Dietro il TAP: competizione per le sfere d’influenza

Creato il 06 settembre 2013 da Conflittiestrategie

La vicenda del gasdotto TAP, già esaminata sotto vari aspetti nel blog (vedi qui e qui), merita un ulteriore approndimento. Sia per provare a definire vincitori e vinti nella competizione sul Corridoio Sud in Europa che per i riflessi sui costi e sulla sicurezza degli approvvigionamenti di gas naturale in Italia.

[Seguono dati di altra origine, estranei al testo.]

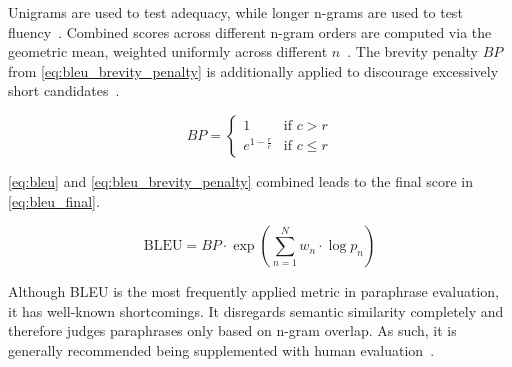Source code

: Unigrams are used to test adequacy, while longer n-grams are used to test fluency~\citep{papineni_bleu_2001}.
Combined scores across different n-gram orders are computed via the geometric mean, weighted uniformly across different $n$~\citep{papineni_bleu_2001,banerjee_METEOR_2005}. 
The brevity penalty $BP$ from \autoref{eq:bleu_brevity_penalty} is additionally applied to discourage excessively short candidates~\citep{papineni_bleu_2001}.

\begin{equation}
    BP = \begin{cases}
        1 & \text{if } c > r \\
        e^{1 - \frac{r}{c}} & \text{if } c \leq r
    \end{cases}
\label{eq:bleu_brevity_penalty}
\end{equation}

\autoref{eq:bleu} and \autoref{eq:bleu_brevity_penalty} combined leads to the final score in \autoref{eq:bleu_final}.

\begin{equation}
    \text{BLEU} = BP \cdot \exp\left(\sum_{n=1}^{N} w_n \cdot \log p_n\right)
\label{eq:bleu_final}
\end{equation}

Although BLEU is the most frequently applied metric in paraphrase evaluation, it has well-known shortcomings. 
It disregards semantic similarity completely and therefore judges paraphrases only based on n-gram overlap. 
As such, it is generally recommended being supplemented with human evaluation~\citep{zhou_paraphrase_2021}.




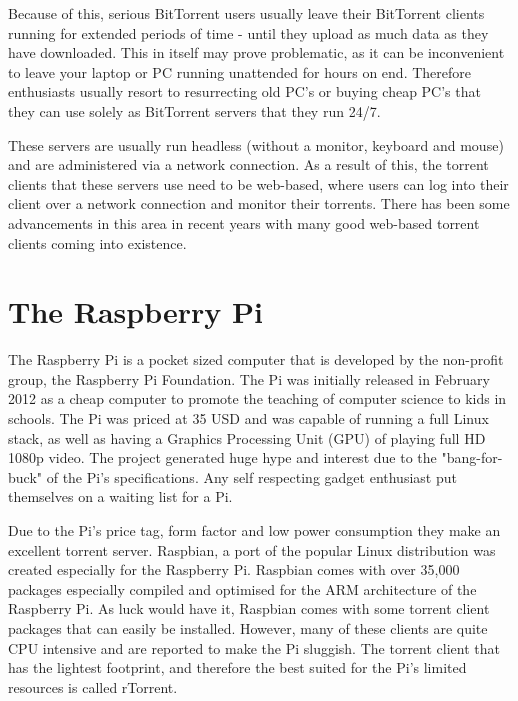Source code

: Because of this, serious BitTorrent users usually leave their BitTorrent clients running for extended periods of time - until they upload as much data as they have downloaded. This in itself may prove problematic, as it can be inconvenient to leave your laptop or PC running unattended for hours on end. Therefore enthusiasts usually resort to resurrecting old PC's or buying cheap PC's that they can use solely as BitTorrent servers that they run 24/7.

These servers are usually run headless (without a monitor, keyboard and mouse) and are administered via a network connection. As a result of this, the torrent clients that these servers use need to be web-based, where users can log into their client over a network connection and monitor their torrents. There has been some advancements in this area in recent years with many good web-based torrent clients coming into existence.  


\section{The Raspberry Pi}
The Raspberry Pi\cite{RaspberryPi} is a pocket sized computer that is developed by the non-profit group, the Raspberry Pi Foundation. The Pi was initially released in February 2012 as a cheap computer to promote the teaching of computer science to kids in schools. The Pi was priced at 35 USD and was capable of running a full Linux stack, as well as having a Graphics Processing Unit (GPU) of playing full HD 1080p video. The project generated huge hype and interest due to the "bang-for-buck" of the Pi's specifications. Any self respecting gadget enthusiast put themselves on a waiting list for a Pi. 

Due to the Pi's price tag, form factor and low power consumption they make an excellent torrent server. Raspbian\cite{Raspbian}, a port of the popular Linux distribution was created especially for the Raspberry Pi. Raspbian comes with over 35,000 packages especially compiled and optimised for the ARM architecture of the Raspberry Pi. As luck would have it, Raspbian comes with some torrent client packages that can easily be installed. However, many of these clients are quite CPU intensive and are reported to make the Pi sluggish. The torrent client that has the lightest footprint, and therefore the best suited for the Pi's limited resources is called rTorrent. 

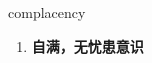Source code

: 
\begin{frame}
{\huge complacency}
\begin{center}
\begin{enumerate}\Large
  \item \textbf{自满，无忧患意识}
\end{enumerate}
\end{center}
\end{frame}
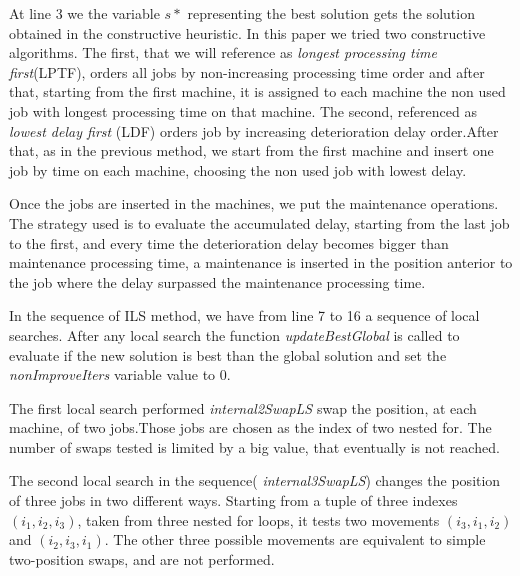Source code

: \documentclass[a4paper,11pt]{article}
\begin{document}
At line 3 we the variable $s*$ representing the best solution gets the solution obtained in the constructive heuristic. In this paper we tried two constructive algorithms. The first, that we will reference as \emph{ longest processing time first}(LPTF), orders all jobs by non-increasing processing time order and after that, starting from the first machine, it is assigned to each machine the non used job with longest processing time on that machine. The second, referenced as \emph{lowest delay first} (LDF) orders job by increasing deterioration delay order.After that, as in the previous method, we start from the first machine and insert one job by time on each machine, choosing the non used job with lowest delay. 

Once the jobs are inserted in the machines, we put the maintenance operations. The strategy used is to evaluate the accumulated delay, starting from the last job to the first, and every time the deterioration delay becomes bigger than maintenance processing time, a maintenance is inserted in the position anterior to the job where the delay surpassed the maintenance processing time. 

In the sequence of ILS method, we have from line 7 to 16 a sequence of local searches. After any local search the function \emph{updateBestGlobal} is called to evaluate if the new solution is best than the global solution and set the \emph{nonImproveIters} variable value to 0.

The first local search performed \emph{internal2SwapLS} swap the position, at each machine, of two jobs.Those jobs are chosen as the index of two nested for. The number of swaps tested is limited by a big value, that eventually is not reached. 

The second local search in the sequence( \emph{internal3SwapLS}) changes the position of three jobs in two different ways. Starting from a tuple of three indexes $(i_1, i_2, i_3)$, taken from three nested for loops, it tests two movements $(i_3, i_1, i_2)$ and $(i_2, i_3,i_1)$. The other three possible movements are equivalent to simple two-position swaps, and are not performed. 



~\\


\end{document}
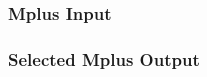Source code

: \subsubsection{Mplus Input}

\begin{MAEcode}
    
\end{MAEcode}

\subsubsection{Selected Mplus Output}\label{sec:rsq}

\begin{MAEcode}
    
\end{MAEcode}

Corridoio Sud: chi ha vinto e chi ha perso

Riprendiamo da una recente dichiarazione di  Al Cook  (BP): “Il punto di partenza di TAP sarà nei pressi di Kipoi, sul confine tra Turchia e Grecia, dove si connetterà con il TANAP. Da qui, il gasdotto Trans Adriatico continuerà onshore attraversando Grecia e Albania da est a ovest sino a raggiungere la costa adriatica. La sezione offshore inizia in prossimità della città albanese di Fier e passa sotto il Mare Adriatico sino alle coste della Puglia, in Italia, dove si collegherà alla rete di trasporto italiana operata da Snam Rete Gas. La lunghezza totale della pipeline sarà di circa 870 km di cui 550km in Grecia, 210km in Albania, 100km sotto il Mare Adriatico e la restante breve tratta sul territorio italiano”.

Soffermiamoci sul TANAP – acronimo per Trans Anatolian Pipeline – che è stato il vero jolly calato sul tavolo dei vari competitori per il Corridoio Sud. Il 26 giugno 2012 il Ministero degli Esteri della Turchia rilasciava una dichiarazione secondo cui l’Azerbaijan otteneva l’autorizzazione a far transitare 10 bcm del suo gas attrraverso il sistema esistente di gasdotti turco e l’opportunità di costruire un nuovo gasdotto trans-anatolico. In parallelo si firmava un accordo per la cessione di gas azero alla Turchia. Questo accordo ha cambiato completamente il tavolo da gioco, pur mantenendo in un primo momento una fondamentale ambiguità fra uno sbocco in Bulgaria oppure in Grecia, entrambe confinanti con la Turchia. Il nuovo gasdotto TANAP dovrebbe essere pronto per il 2018.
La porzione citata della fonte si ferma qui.